1. **Mediapipe Detection Functions:**
   - Define a function `mediapipe_detection` to process an image using the Mediapipe Holistic model and obtain detection results for facial, pose, and hand landmarks.
   - Define a function `draw_landmarks` to visually annotate an image with landmarks and connections for face, pose, and both left and right hands.

2. **Data Extraction Functions:**
   - Define a function `get_keypoints` to extract the 3D coordinates of left and right hand landmarks, pose landmarks, and face landmarks from a single image. The coordinates are flattened into an array for model input.

3. **Data Folder Creation:**
   - Define a function `make_data_folders` to create folders for training data. Each folder corresponds to a specific action and sequence/example within that action.

4. **Data Collection:**
   - Define a function `collect_data` to capture video frames from the device camera, use the Mediapipe Holistic model for landmark detection, and save keypoints for each frame. The collected data is organized into folders based on the action, sequence, and frame number.

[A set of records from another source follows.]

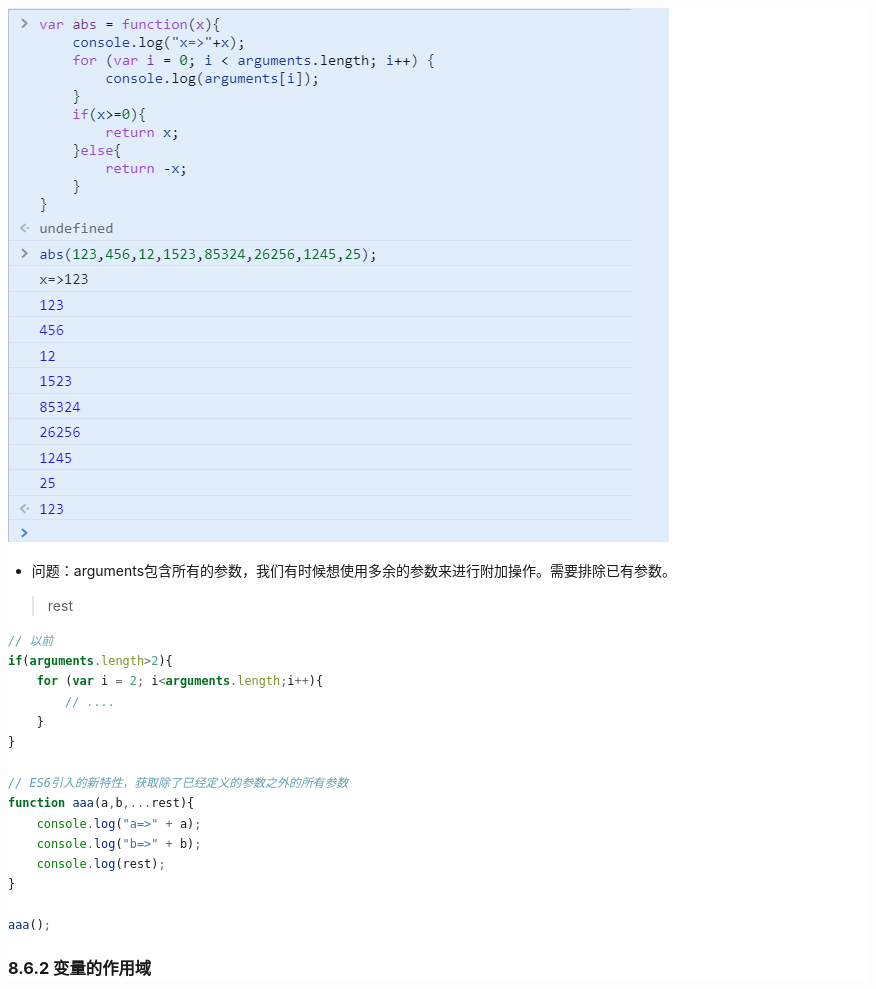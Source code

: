 ![image-20230101180535797](../study-notes-imgs/image-20230101180535797.png)

- 问题：arguments包含所有的参数，我们有时候想使用多余的参数来进行附加操作。需要排除已有参数。

> rest

```js
// 以前
if(arguments.length>2){
    for (var i = 2; i<arguments.length;i++){
        // ....
    }
}

// ES6引入的新特性，获取除了已经定义的参数之外的所有参数
function aaa(a,b,...rest){
    console.log("a=>" + a);
    console.log("b=>" + b);
    console.log(rest);
}

aaa();
```

### 8.6.2 变量的作用域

5. **Adding More Actions:**
   - To add more actions, update the `ACTIONS` array with the names of additional actions you want to detect.

6. **Main Execution:**
   - Initialize the device camera and set up the Mediapipe model.
   - Iterate through predefined actions, sequences, and frames to collect and save landmark data.
   - Visualize the process by displaying the annotated video feed with landmarks.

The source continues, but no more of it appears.